In his professional life he performed the usual tasks of teaching undergraduate and graduate students, directing theses and dissertations, doing research and writing, and in several ways serving his department, university, and professional organizations. In 1976 he was president of the National Communication Association. As a professor in the humanities, in which scientific method, evidence and precision are never decisive, he wrote essays and books that came as close to truth as he could manage. He did not admire authors who published works that were merely first drafts, their homework, or unreflective pieces, which though thought by them to be monumental, were of little worth. As a teacher, he supplied students with original writings by the best authors.

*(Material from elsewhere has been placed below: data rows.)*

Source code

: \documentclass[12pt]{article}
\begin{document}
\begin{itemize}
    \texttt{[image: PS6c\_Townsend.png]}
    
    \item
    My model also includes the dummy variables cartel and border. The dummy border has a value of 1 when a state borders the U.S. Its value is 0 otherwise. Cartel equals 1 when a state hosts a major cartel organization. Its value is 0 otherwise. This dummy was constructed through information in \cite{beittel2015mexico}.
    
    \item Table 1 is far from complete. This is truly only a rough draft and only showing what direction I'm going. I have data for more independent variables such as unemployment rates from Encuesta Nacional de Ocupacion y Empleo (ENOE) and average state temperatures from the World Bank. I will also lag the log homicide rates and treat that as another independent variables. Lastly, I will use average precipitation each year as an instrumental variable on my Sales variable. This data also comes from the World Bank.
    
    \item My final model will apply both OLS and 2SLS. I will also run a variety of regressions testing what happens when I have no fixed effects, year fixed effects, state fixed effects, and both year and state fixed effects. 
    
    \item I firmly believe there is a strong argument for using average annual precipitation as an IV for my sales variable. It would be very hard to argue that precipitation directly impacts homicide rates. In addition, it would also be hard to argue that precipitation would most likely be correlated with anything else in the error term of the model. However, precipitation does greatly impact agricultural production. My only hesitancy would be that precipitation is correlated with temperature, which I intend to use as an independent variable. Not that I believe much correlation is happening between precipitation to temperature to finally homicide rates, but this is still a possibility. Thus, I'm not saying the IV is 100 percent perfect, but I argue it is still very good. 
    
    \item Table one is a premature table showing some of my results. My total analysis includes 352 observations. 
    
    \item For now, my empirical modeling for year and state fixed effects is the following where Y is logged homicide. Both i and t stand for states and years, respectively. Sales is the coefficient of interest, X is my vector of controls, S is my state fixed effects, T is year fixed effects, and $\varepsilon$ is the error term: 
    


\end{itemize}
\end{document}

He is survived by his wife of 63 years, Jo Ann (Eblen) Bitzer, born and raised at McLeansboro, Illinois; a daughter Jo Claire and her husband Herman Tucker, Madison; a son Evan, Verona; two grandchildren, Danny (Kimberly) and Jolene Bitzer, and their mother Kim; and a great-grandson Lincoln Eric Bitzer (son of Danny and Kimberly). Two sons predeceased him: Eric T. Bitzer (father of Danny and Jolene), and Jeffrey C. Bitzer. Of his siblings, those deceased are Clarence William Bitzer and Helen (Bitzer) Sheets. One brother, James Mark Bitzer, lives in Oakland, California.

Death, he thought, is very probably but a transition to an eternal rest as peaceful as was the eternity that preceded it. Why then should one complain about having to depart after existing eighty or so years? As18th century author Peter Annet wrote: "As the frailties of age tend to make life a burden, it can be no great hardship, one would think, to be delivered from it by death. Men indeed have a very absurd appetite of life, and are willing to survive every enjoyment which can make it valuable: but nature consults our interest better; one friendly stroke makes the virtuous happy; and had men no expectation beyond the grave, our own follies, and the injustice of others, frequently make this world so tedious a tragi-comedy, that the concluding scene ought not in reason to displease us." ( Reflections on Man, 1733)

A gathering will be held at a later date.